We need to create a generator that will feed our neural network the data in batches. Furthermore, it will be able to normalize our data.

In [0]:
import keras
from keras.utils import to_categorical


class DataGenerator(keras.utils.Sequence):
    'Generates data for Keras'
    def __init__(self, IDs, labels, base, batch_size=32, dim=(64,601), n_channels=1,
                 n_classes=1211, shuffle=True, no_samples=None):
        'Initialization'
        self.dim = dim
        self.batch_size = batch_size
        self.IDs = IDs
        self.labels = labels
        self.n_channels = n_channels
        self.n_classes = n_classes
        self.shuffle = shuffle
        self.no_samples=no_samples
        self.on_epoch_end()
        self.base = base

    def __len__(self):
        'Denotes the number of batches per epoch'
        return int(self.no_samples / self.batch_size)

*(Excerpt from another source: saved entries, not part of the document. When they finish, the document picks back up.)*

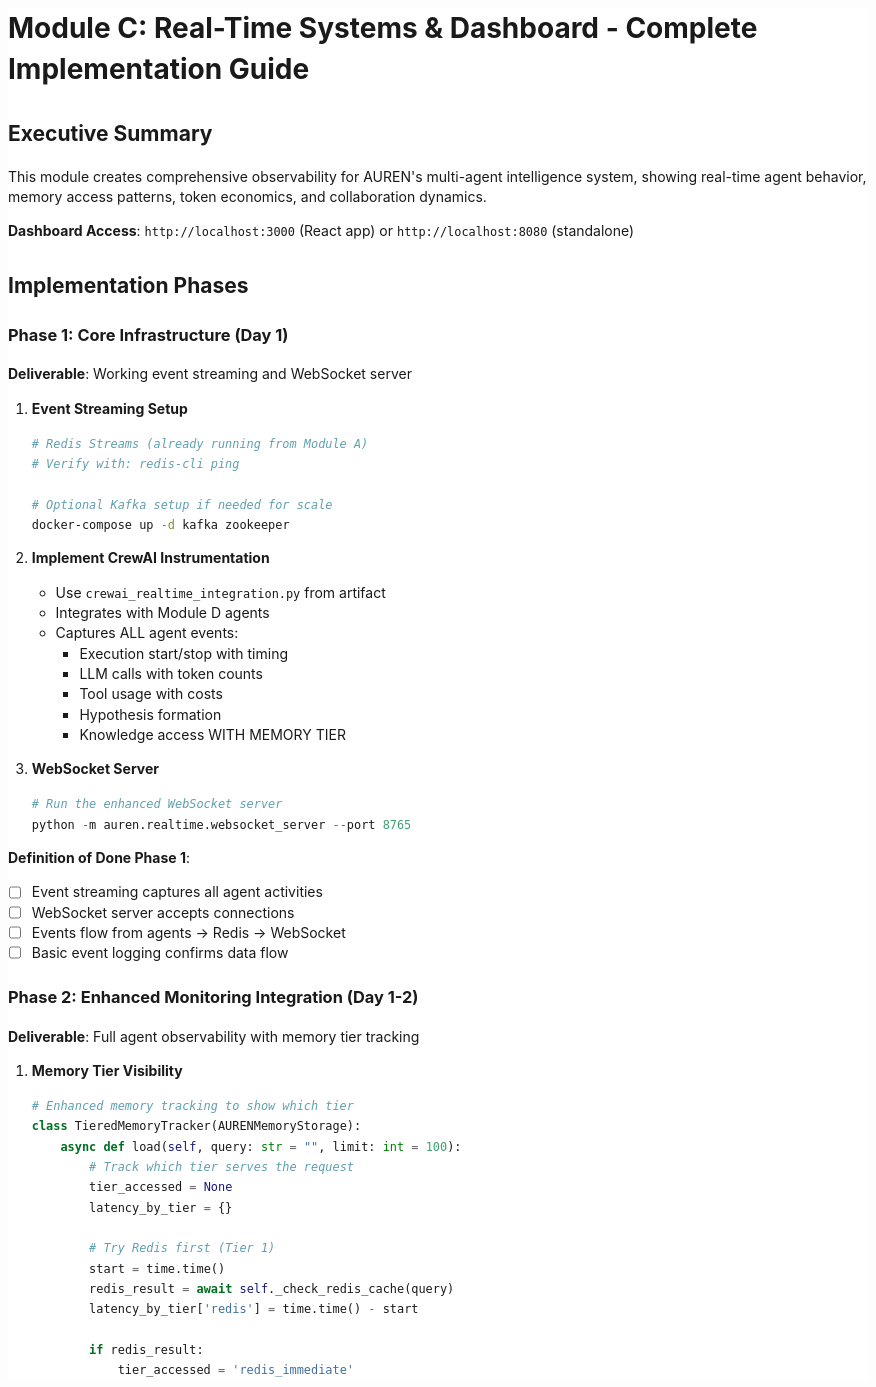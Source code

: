 # Module C: Real-Time Systems & Dashboard - Complete Implementation Guide

## Executive Summary
This module creates comprehensive observability for AUREN's multi-agent intelligence system, showing real-time agent behavior, memory access patterns, token economics, and collaboration dynamics.

**Dashboard Access**: `http://localhost:3000` (React app) or `http://localhost:8080` (standalone)

## Implementation Phases

### Phase 1: Core Infrastructure (Day 1)
**Deliverable**: Working event streaming and WebSocket server

1. **Event Streaming Setup**
   ```bash
   # Redis Streams (already running from Module A)
   # Verify with: redis-cli ping
   
   # Optional Kafka setup if needed for scale
   docker-compose up -d kafka zookeeper
   ```

2. **Implement CrewAI Instrumentation**
   - Use `crewai_realtime_integration.py` from artifact
   - Integrates with Module D agents
   - Captures ALL agent events:
     - Execution start/stop with timing
     - LLM calls with token counts
     - Tool usage with costs
     - Hypothesis formation
     - Knowledge access WITH MEMORY TIER

3. **WebSocket Server**
   ```python
   # Run the enhanced WebSocket server
   python -m auren.realtime.websocket_server --port 8765
   ```

**Definition of Done Phase 1**:
- [ ] Event streaming captures all agent activities
- [ ] WebSocket server accepts connections
- [ ] Events flow from agents → Redis → WebSocket
- [ ] Basic event logging confirms data flow

### Phase 2: Enhanced Monitoring Integration (Day 1-2)
**Deliverable**: Full agent observability with memory tier tracking

1. **Memory Tier Visibility**
   ```python
   # Enhanced memory tracking to show which tier
   class TieredMemoryTracker(AURENMemoryStorage):
       async def load(self, query: str = "", limit: int = 100):
           # Track which tier serves the request
           tier_accessed = None
           latency_by_tier = {}
           
           # Try Redis first (Tier 1)
           start = time.time()
           redis_result = await self._check_redis_cache(query)
           latency_by_tier['redis'] = time.time() - start
           
           if redis_result:
               tier_accessed = 'redis_immediate'
   ```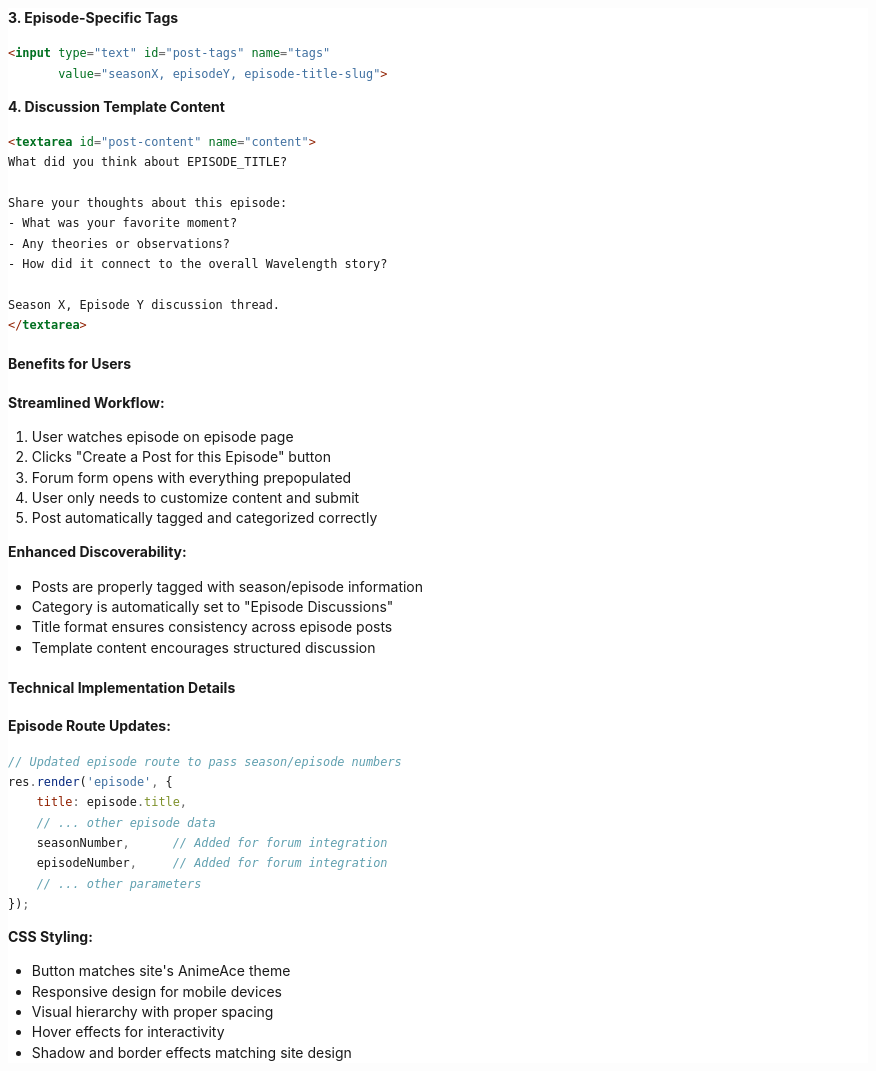 **3. Episode-Specific Tags**
```html
<input type="text" id="post-tags" name="tags" 
       value="seasonX, episodeY, episode-title-slug">
```

**4. Discussion Template Content**
```html
<textarea id="post-content" name="content">
What did you think about EPISODE_TITLE?

Share your thoughts about this episode:
- What was your favorite moment?
- Any theories or observations?
- How did it connect to the overall Wavelength story?

Season X, Episode Y discussion thread.
</textarea>
```

#### Benefits for Users

**Streamlined Workflow:**
1. User watches episode on episode page
2. Clicks "Create a Post for this Episode" button
3. Forum form opens with everything prepopulated
4. User only needs to customize content and submit
5. Post automatically tagged and categorized correctly

**Enhanced Discoverability:**
- Posts are properly tagged with season/episode information
- Category is automatically set to "Episode Discussions"
- Title format ensures consistency across episode posts
- Template content encourages structured discussion

#### Technical Implementation Details

**Episode Route Updates:**
```javascript
// Updated episode route to pass season/episode numbers
res.render('episode', {
    title: episode.title,
    // ... other episode data
    seasonNumber,      // Added for forum integration
    episodeNumber,     // Added for forum integration
    // ... other parameters
});
```

**CSS Styling:**
- Button matches site's AnimeAce theme
- Responsive design for mobile devices
- Visual hierarchy with proper spacing
- Hover effects for interactivity
- Shadow and border effects matching site design
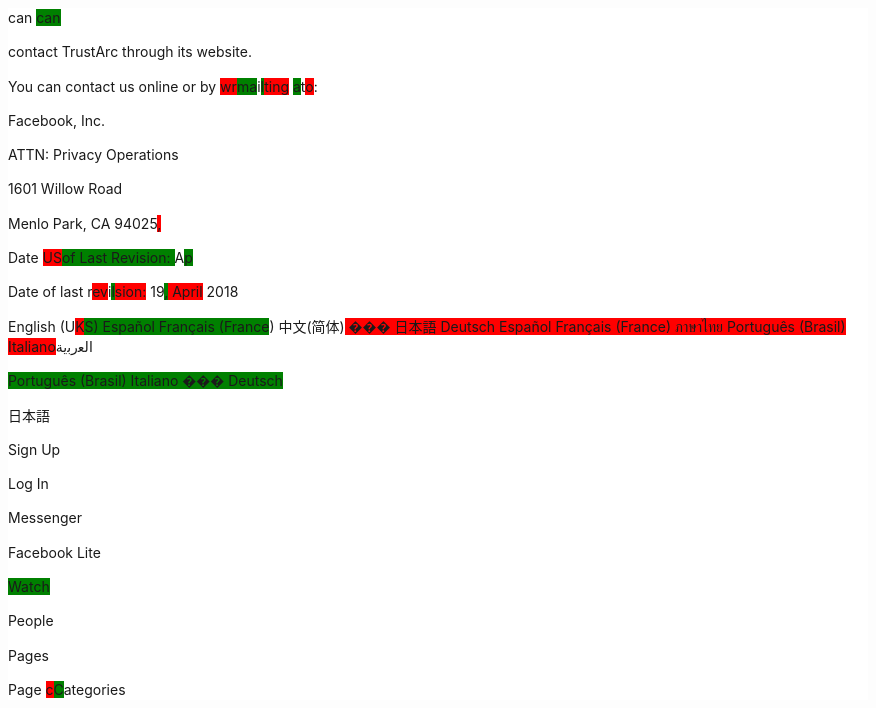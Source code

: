 
can</span> <span style="background-color: green;">can


</span>contact TrustArc through its website.


You can contact us online or by <span style="background-color: red;">wr</span><span style="background-color: green;">ma</span>i<span style="background-color: green;">l</span><span style="background-color: red;">ting</span> <span style="background-color: green;">a</span>t<span style="background-color: red;">o</span>: 


Facebook, Inc.


ATTN: Privacy Operations


1601 Willow Road


Menlo Park, CA 94025<span style="background-color: red;">,</span><span style="background-color: green;">


Date</span> <span style="background-color: red;">US</span><span style="background-color: green;">of Last Revision: </span>A<span style="background-color: green;">p</span><span style="background-color: red;">


Date of last </span>r<span style="background-color: red;">ev</span>i<span style="background-color: green;">l</span><span style="background-color: red;">sion:</span> 19<span style="background-color: green;">,</span><span style="background-color: red;"> April</span> 2018 


English (U<span style="background-color: red;">K</span><span style="background-color: green;">S) Español Français (France</span>) 中文(简体)<span style="background-color: red;"> ��� 日本語 Deutsch Español Français (France) ภาษาไทย Português (Brasil) Italiano</span>اﻟﻌرﺑﯾﺔ


<span style="background-color: green;">Português (Brasil) Italiano ��� Deutsch


日本語


</span>Sign Up


Log In


Messenger


Facebook Lite


<span style="background-color: green;">Watch


</span>People


Pages


Page <span style="background-color: red;">c</span><span style="background-color: green;">C</span>ategories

    def __getitem__(self, index):
        'Generate one batch of data'
        # Generate indexes of the batch
        indexes = self.indexes[index*self.batch_size:(index+1)*self.batch_size]

        # Find list of IDs
        list_IDs_temp = [self.IDs[k] for k in indexes]

        # Generate data
        X, y = self.__data_generation(list_IDs_temp)

        return X, y

    def on_epoch_end(self):
        'Updates indexes after each epoch'
        self.indexes = np.arange(len(self.IDs))
        if self.shuffle == True:
            np.random.shuffle(self.indexes)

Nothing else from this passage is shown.